Concentrez-vous sur le positif: Dans votre vie personnelle, prévoyez davantage de temps pour des activités qui vous apportent de la joie et génèrent des pensées et des émotions positives. L’activité physique et le sport, par exemple, réduisent le stress et stimulent la production d’endorphines, favorisant ainsi le bien-être.
Monsieur W. décide d’utiliser le journal des soucis et de suivre un cours collectif de training autogène.
À la fin de la consultation, Monsieur W. écrit à sa consultante par courriel : «J’ai pris conscience du pouvoir de mes pensées et, grâce à vos précieux conseils, j’ai appris comment utiliser au mieux ma force mentale.»
J’ai pris conscience du pouvoir de mes pensées et, grâce à vos précieux conseils, j’ai appris comment utiliser au mieux ma force mentale.
Comment aider les personnes qui réfléchissent trop à apaiser leurs inquiétudes
En raison des dynamiques décrites précédemment, les personnes concernées par l’overthinking projettent souvent un certain manque d’assurance. Au travail, cela peut se manifester, par exemple, par une attitude critique face au changement, par crainte de perdre leur sécurité. Parfois, ces personnes ont tendance à se perdre dans les détails – souvent dans le but de minimiser les risques – et à perdre de vue l’ensemble.

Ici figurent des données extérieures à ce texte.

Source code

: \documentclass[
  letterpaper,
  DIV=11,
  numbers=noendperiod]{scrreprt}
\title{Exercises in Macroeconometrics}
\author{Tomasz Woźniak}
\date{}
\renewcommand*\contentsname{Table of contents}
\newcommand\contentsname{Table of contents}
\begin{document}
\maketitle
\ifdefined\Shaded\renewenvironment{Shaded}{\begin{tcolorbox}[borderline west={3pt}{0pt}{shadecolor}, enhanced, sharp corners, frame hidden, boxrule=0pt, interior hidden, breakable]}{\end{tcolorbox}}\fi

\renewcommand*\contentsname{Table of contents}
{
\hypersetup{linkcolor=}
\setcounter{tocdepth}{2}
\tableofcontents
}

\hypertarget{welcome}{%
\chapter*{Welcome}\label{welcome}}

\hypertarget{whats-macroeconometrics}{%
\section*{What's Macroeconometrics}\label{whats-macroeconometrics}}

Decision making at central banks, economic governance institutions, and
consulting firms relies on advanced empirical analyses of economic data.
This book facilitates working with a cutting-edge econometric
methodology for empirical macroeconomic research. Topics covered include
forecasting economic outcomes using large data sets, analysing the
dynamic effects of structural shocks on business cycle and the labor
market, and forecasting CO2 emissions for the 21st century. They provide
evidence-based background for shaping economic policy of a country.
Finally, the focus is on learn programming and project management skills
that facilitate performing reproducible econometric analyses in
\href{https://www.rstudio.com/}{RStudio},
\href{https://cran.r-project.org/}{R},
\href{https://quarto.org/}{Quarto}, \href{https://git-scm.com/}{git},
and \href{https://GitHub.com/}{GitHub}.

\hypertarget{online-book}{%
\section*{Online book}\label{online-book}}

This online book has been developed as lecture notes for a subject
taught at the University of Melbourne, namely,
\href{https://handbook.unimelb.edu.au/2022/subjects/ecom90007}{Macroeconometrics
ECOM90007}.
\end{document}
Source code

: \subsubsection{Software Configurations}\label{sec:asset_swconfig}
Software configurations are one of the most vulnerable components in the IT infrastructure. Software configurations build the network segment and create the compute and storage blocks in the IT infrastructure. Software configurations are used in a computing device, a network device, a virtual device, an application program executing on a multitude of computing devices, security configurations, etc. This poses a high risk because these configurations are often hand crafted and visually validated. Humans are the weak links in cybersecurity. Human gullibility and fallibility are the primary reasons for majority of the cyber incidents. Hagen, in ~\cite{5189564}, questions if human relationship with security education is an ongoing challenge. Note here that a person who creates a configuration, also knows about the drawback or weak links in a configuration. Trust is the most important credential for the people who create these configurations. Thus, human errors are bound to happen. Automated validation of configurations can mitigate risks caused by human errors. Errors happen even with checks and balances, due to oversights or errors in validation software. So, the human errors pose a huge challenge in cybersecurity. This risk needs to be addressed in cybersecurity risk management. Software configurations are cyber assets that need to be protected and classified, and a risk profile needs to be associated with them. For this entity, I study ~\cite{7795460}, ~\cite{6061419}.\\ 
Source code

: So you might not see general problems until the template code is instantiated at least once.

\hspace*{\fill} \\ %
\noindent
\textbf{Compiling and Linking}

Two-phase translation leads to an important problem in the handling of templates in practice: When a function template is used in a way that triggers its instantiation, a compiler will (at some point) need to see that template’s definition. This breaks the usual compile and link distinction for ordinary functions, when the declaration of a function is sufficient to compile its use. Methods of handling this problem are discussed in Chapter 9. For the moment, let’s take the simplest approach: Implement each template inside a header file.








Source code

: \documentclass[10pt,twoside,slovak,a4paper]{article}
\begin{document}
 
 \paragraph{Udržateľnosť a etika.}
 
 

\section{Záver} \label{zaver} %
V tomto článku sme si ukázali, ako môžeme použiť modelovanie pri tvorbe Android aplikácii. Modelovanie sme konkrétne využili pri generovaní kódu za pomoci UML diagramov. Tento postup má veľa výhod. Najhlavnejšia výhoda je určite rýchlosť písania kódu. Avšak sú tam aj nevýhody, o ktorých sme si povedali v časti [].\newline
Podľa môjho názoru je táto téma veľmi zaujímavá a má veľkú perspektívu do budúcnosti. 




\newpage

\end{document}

- Abordez vos observations avec le collaborateur ou la collaboratrice de manière valorisante, idéalement sans alimenter davantage ses inquiétudes.
- Demandez-lui comment vous pouvez travailler ensemble pour renforcer sa confiance en soi.
- Proposez-lui un soutien dans l’organisation de son travail, par exemple en matière de gestion du temps et des priorités.
Recueillez des exemples positifs illustrant ce qui fonctionne bien au travail.
L’accompagnement commence souvent par une conversation ouverte et la présentation de solutions possibles. En lui présentant les services de Proitera, vous contribuez déjà à son bien-être.